General Electric
14 March, 2023Turns out march 2013 was a good time to read a book about how GE was secretly a bank that failed.
- Jack was a womanizer I guess I shouldnt be suprised
- Recap of the disaster
- In the 90s, GE used its AAA credit rating to grow a ginormous financial divison that accounted for 50% of its profits. Some parts were related (airplane, power leasing). Some parts were not. (leveraged buyouts, real estate, insurance). It did not have backup lines of credit but used short term loans that could (and did) dry up.
- 2001 made people realize GE had huge liabilities because it insured both planes and the wtc. (I was familiar with this part)

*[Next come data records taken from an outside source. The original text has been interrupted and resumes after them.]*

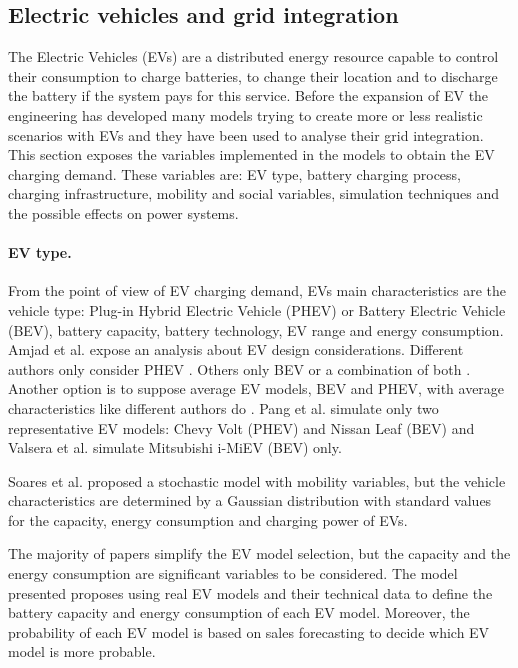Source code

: \documentclass[a4paper,11pt,twoside,openright]{report}
\begin{document}
\subsection{Electric vehicles and grid integration}
The Electric Vehicles (EVs) are a distributed energy resource capable to control their consumption to charge batteries, to change their location and to discharge the battery if the system pays for this service. Before the expansion of EV the engineering has developed many models trying to create more or less realistic scenarios with EVs and they have been used to analyse their grid integration. This section exposes the variables implemented in the models to obtain the EV charging demand. These variables are: EV type, battery charging process, charging infrastructure, mobility and social variables, simulation techniques and the possible effects on power systems. 

\paragraph{EV type.}

From the point of view of EV charging demand, EVs main characteristics are the vehicle type: Plug-in Hybrid Electric Vehicle (PHEV) or Battery Electric Vehicle (BEV), battery capacity, battery technology, EV range and energy consumption. Amjad et al. \cite{Amjad2010} expose an  analysis about EV design considerations. Different authors only consider PHEV \cite{Watts-Transp,Clement2010,Peng2012,Chan2011,Sikai2010,Sortomme2011,Wang2011,Waraich2013}. Others only BEV \cite{Rahman1993,Valsera2011,Icai2010,Druitt2012,Loisel2014} or a combination of both \cite{Lyon2012,MaitraCIRED2009,Lopes2009Management,Soares2011}. Another option is to suppose average EV models, BEV and PHEV, with average characteristics like different authors do \cite{Watts-Transp,Icai2010,Soares2012}. Pang et al. \cite{Pang2012} simulate only two representative EV models: Chevy Volt (PHEV) and Nissan Leaf (BEV) and Valsera et al. \cite{Valsera2011} simulate Mitsubishi i-MiEV (BEV) only.

Soares et al. \cite{Soares2011} proposed a stochastic model with mobility variables, but the vehicle characteristics are determined by a Gaussian distribution with standard values for the capacity, energy consumption and charging power of EVs. 

The majority of papers simplify the EV model selection, but the capacity and the energy consumption are significant variables to be considered. The model presented proposes using real EV models and their technical data to define the battery capacity and energy consumption of each EV model. Moreover, the probability of each EV model is based on sales forecasting  \cite{EV_Forecast_FandS} to decide which EV model is more probable.
\end{document}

- 2007-8 GE capital did not divest from real estate (despite some internal advice to do so). It went down hard, maybe almost bankrupt. It’s short term financing went away and credit rating went down. It snuck into bailouts by the skin of its teeth by getting declared structurally important.
- 2018, same time Jeff got ousted at CEO, it got a double whammy. A small LTC insurance business it failed to spinoff posted a 20 BILLION loss because its models sucked. The power business crapped itself (part failed merger, part terrible forcast, par bad management).
- GE is now basically a jet engine business and a seperate power business .
- Though the book is ambivalent about whether Jeff or Jack set up GE to fail it leans more heavily to jeff. But not sure that’s right. Jeff did try and unwind GE capital but kinda of failed to miss the most important parts (real estate and the LTC). It’s not clear what Jack built was ever sustainable. Success has a thousand fathers and failure is an orphan. Jeff is that orphhan.